Для сравнения подумайте над реакцией неверующих, которые посещают кампании Билли Грэхэма: “2% - 5% из посетителей “принимают решение в пользу Христа”, и только около половины из этих обращенных являются активными через год Около 15% [от 2% - 5% или около 0,3 - 0,75%] остаются постоянно обращенными” (Frank, 1974, p. 82). Имейте в виду, что обращенные кампаний Билли Грэхэма, в отличие от обращенных мунистов, возвращаются к своим семьям, работе, друзьям, планам и целям, короче говоря, к автономной жизни. Таким образом, я пришел к заключению, что культовое окружение, хотя, конечно, и не является “фабрикой роботов”, все же непреодолимо сильно. Оно, как назвал его мой коллега Джон Кларк, является “непозволительным экспериментом” по изменению человеческого поведения, “непозволительным” потому, что ни один этичный психологический исследователь никогда не сделал бы того, что обычно делают культы.

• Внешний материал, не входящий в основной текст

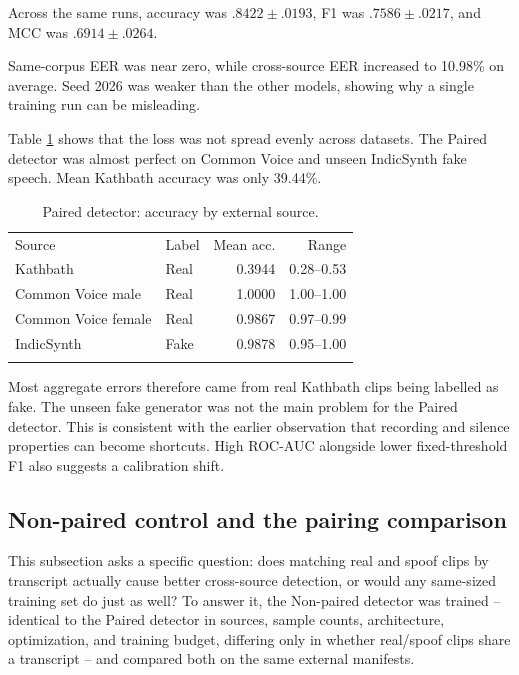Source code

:\documentclass[3p,times,procedia]{elsarticle}
\begin{document}
Across the same runs, accuracy was $.8422\pm.0193$, F1 was
$.7586\pm.0217$, and MCC was $.6914\pm.0264$.

Same-corpus EER was near zero, while cross-source EER increased to 10.98\%
on average. Seed 2026 was weaker than the other models, showing why a single
training run can be misleading.

Table \ref{tab:source} shows that the loss was not spread evenly across
datasets. The Paired detector was almost perfect on Common Voice and unseen
IndicSynth fake speech. Mean Kathbath accuracy was only 39.44\%.

\begin{table}[h]
\caption{Paired detector: accuracy by external source.}
\label{tab:source}
\begin{tabular*}{\hsize}{@{\extracolsep{\fill}}llrr@{}}
\toprule
Source & Label & Mean acc. & Range \\
\colrule
Kathbath & Real & 0.3944 & 0.28--0.53 \\
Common Voice male & Real & 1.0000 & 1.00--1.00 \\
Common Voice female & Real & 0.9867 & 0.97--0.99 \\
IndicSynth & Fake & 0.9878 & 0.95--1.00 \\
\botrule
\end{tabular*}
\end{table}

Most aggregate errors therefore came from real Kathbath clips being labelled
as fake. The unseen fake generator was not the main problem for the Paired
detector. This is consistent with the earlier observation that recording and
silence properties can become shortcuts. High ROC-AUC alongside lower
fixed-threshold F1 also suggests a calibration shift.

\subsection{Non-paired control and the pairing comparison}
\label{sec:pairing-comparison}
This subsection asks a specific question: does matching real and spoof
clips by transcript actually cause better cross-source detection, or would
any same-sized training set do just as well? To answer it, the
Non-paired detector was trained -- identical to the Paired detector in sources, sample
counts, architecture, optimization, and training budget, differing only in
whether real/spoof clips share a transcript -- and compared both on the
same external manifests.
\end{document}
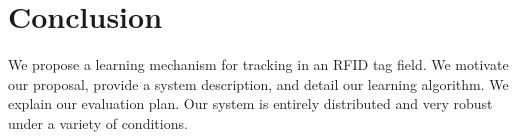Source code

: \documentclass[conference]{IEEEtran}
\begin{document}
\section{Conclusion}
\label{Section: Conclusion}
We propose a learning mechanism for tracking in an RFID tag field. We motivate our proposal, provide a system description, and detail our learning algorithm. We explain our evaluation plan. Our system is entirely distributed and very robust under a variety of conditions.


%
%



%
%
\end{document}
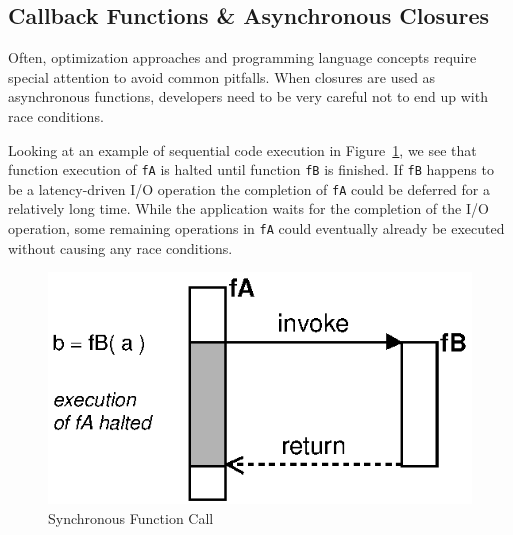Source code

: 


\subsection{Callback Functions \& Asynchronous Closures}

%


Often, optimization approaches and programming language concepts require special attention to avoid common pitfalls.
When closures are used as asynchronous functions, developers need to be very careful not to end up with race conditions.


Looking at an example of sequential code execution in Figure~\ref{fig:Closures_Synchronous}, we see that function execution of \texttt{fA} is halted until function \texttt{fB} is finished.
If \texttt{fB} happens to be a latency-driven I/O operation the completion of \texttt{fA} could be deferred for a relatively long time.
While the application waits for the completion of the I/O operation, some remaining operations in \texttt{fA} could eventually already be executed without causing any race conditions.
\begin{figure}[!ht]
	\centering
  \includegraphics{figures/Closures_Synchronous}
	\caption{Synchronous Function Call}
	\label{fig:Closures_Synchronous}
\end{figure}

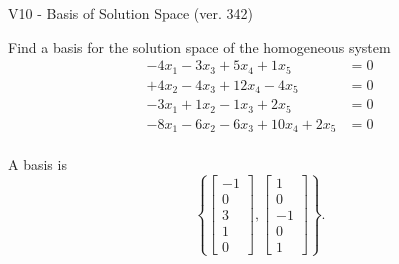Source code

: \begin{exercise}
  \begin{exerciseTitle}V10 - Basis of Solution Space (ver. 342)\end{exerciseTitle}
  \begin{exerciseStatement}
    Find a basis for the solution space of the homogeneous system 
\begin{align*}
 -4 x_ 1 -3 x_ 3 + 5 x_ 4 + 1 x_ 5 &= 0  \\ 
  + 4 x_ 2 -4 x_ 3 + 12 x_ 4 -4 x_ 5 &= 0  \\ 
  -3 x_ 1 + 1 x_ 2 -1 x_ 3 + 2 x_ 5 &= 0  \\ 
  -8 x_ 1 -6 x_ 2 -6 x_ 3 + 10 x_ 4 + 2 x_ 5 &= 0  \\ 
 \end{align*}


 
  \end{exerciseStatement}

  \begin{exerciseAnswer}
   A basis is   
\[\left\{\left[\begin{array}{c}
-1 \\
0 \\
3 \\
1 \\
0
\end{array}\right] , \left[\begin{array}{c}
1 \\
0 \\
-1 \\
0 \\
1
\end{array}\right]\right\}.\]

  


  \end{exerciseAnswer}
\end{exercise}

Помимо распространения воображаемого роботизированного противника, сторонники культа позволяют себе личные (ad hominem) нападки на критиков, скорее косвенно ставя под сомнение их мотивы и приклеивая им ярлыки (в то же время критикуя своих оппонентов за “приклеивание ярлыков” культам), нежели имея дело с сущностью доказательств своих оппонентов. В насмешливом эссе “О диалоге между двумя племенами исследователей культов” в ответ на социологические статьи, склонные косвенно ставить под сомнение честность ученых, связанных с так называемым антикультовым движением” (Bromley & Richardson, 1983; Bromley & Shupe, 1981; Bromley, Shupe & Ventimiglia, 1979; Kilbourne & Richardson, 1986; Robbins & Anthony, 1982; Shupe & Bromley, 1980; Shupe, Spielman & Stigal, 1977) я писал:
Таким образом, из-за связи с антикультовым племенем меня косвенно обвинили в том, что я “охотник за ведьмами”, современный “демонолог”, ужасно неправильно информированный (предельный “ах, ах!”), управляемый побуждением расширить регулирующую власть психиатров, невосприимчивый в отношении религиозных устремлений молодых, нахожусь в союзе с вредными депрограммистами, “лекаришка”, закоренелый “наклеиватель ярлыков” и так далее, и так далее. (Langone, 1983, pp. 11 - 12)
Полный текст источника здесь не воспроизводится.